What you have to do
Comb the records below for the string "const" and copy each line where it turns up.

Working data
◆ ◆ ◆ ◆ ◆

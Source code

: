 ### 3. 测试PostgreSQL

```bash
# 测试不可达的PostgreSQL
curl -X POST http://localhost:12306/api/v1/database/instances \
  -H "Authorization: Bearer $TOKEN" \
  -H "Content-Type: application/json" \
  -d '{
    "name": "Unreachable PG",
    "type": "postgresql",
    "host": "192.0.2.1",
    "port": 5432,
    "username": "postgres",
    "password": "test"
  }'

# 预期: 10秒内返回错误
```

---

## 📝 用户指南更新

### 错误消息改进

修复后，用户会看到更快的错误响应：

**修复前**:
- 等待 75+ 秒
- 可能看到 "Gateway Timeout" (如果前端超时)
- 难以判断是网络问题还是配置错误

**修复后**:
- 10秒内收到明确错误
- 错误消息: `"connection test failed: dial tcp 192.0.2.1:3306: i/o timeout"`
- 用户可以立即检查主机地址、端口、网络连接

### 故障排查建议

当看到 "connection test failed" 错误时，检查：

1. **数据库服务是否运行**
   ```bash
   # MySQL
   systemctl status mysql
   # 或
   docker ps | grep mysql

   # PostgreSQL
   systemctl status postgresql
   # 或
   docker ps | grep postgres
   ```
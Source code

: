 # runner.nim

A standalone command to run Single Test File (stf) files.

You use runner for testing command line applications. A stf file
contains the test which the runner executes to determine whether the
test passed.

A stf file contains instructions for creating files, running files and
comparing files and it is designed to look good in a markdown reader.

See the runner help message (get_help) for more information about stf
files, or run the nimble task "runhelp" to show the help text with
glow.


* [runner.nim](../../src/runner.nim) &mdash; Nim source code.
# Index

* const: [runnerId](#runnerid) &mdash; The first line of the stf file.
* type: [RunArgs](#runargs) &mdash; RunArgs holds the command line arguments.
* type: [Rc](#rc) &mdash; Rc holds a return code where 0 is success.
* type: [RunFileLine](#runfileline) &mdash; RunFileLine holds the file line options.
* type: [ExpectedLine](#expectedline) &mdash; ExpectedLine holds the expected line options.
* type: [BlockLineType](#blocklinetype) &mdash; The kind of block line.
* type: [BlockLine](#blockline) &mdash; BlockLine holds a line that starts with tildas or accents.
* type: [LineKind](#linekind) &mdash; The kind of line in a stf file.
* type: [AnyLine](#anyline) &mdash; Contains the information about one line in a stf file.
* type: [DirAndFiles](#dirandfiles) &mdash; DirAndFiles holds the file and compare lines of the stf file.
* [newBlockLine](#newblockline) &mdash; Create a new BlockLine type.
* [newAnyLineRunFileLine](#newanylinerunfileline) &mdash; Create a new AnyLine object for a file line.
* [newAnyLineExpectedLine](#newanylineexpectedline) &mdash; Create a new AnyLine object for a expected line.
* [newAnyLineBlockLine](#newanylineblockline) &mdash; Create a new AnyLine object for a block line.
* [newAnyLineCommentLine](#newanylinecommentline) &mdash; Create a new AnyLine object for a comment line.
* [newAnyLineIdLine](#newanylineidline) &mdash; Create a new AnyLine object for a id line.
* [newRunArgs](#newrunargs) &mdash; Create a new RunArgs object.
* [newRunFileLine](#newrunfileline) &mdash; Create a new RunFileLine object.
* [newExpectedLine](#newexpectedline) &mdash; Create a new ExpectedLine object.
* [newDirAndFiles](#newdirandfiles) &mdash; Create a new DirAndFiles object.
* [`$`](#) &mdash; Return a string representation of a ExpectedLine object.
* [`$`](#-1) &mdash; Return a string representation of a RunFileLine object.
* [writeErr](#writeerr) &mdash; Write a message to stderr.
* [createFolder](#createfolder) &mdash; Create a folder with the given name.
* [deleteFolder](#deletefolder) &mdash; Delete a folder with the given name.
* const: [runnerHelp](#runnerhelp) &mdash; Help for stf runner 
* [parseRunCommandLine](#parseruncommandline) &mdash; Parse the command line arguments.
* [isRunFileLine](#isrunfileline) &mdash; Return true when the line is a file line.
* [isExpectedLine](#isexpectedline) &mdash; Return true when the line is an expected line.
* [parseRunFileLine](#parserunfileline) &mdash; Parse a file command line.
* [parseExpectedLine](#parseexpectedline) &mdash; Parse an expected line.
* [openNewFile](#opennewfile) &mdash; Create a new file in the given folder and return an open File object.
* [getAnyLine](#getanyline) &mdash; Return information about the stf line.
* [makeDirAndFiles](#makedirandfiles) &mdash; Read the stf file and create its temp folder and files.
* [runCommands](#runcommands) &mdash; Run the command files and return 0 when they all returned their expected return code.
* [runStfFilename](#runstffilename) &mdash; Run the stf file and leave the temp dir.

◆ ◆ ◆ ◆ ◆

Task answer
* const: [runnerId](#runnerid) &mdash; The first line of the stf file.
* const: [runnerHelp](#runnerhelp) &mdash; Help for stf runner 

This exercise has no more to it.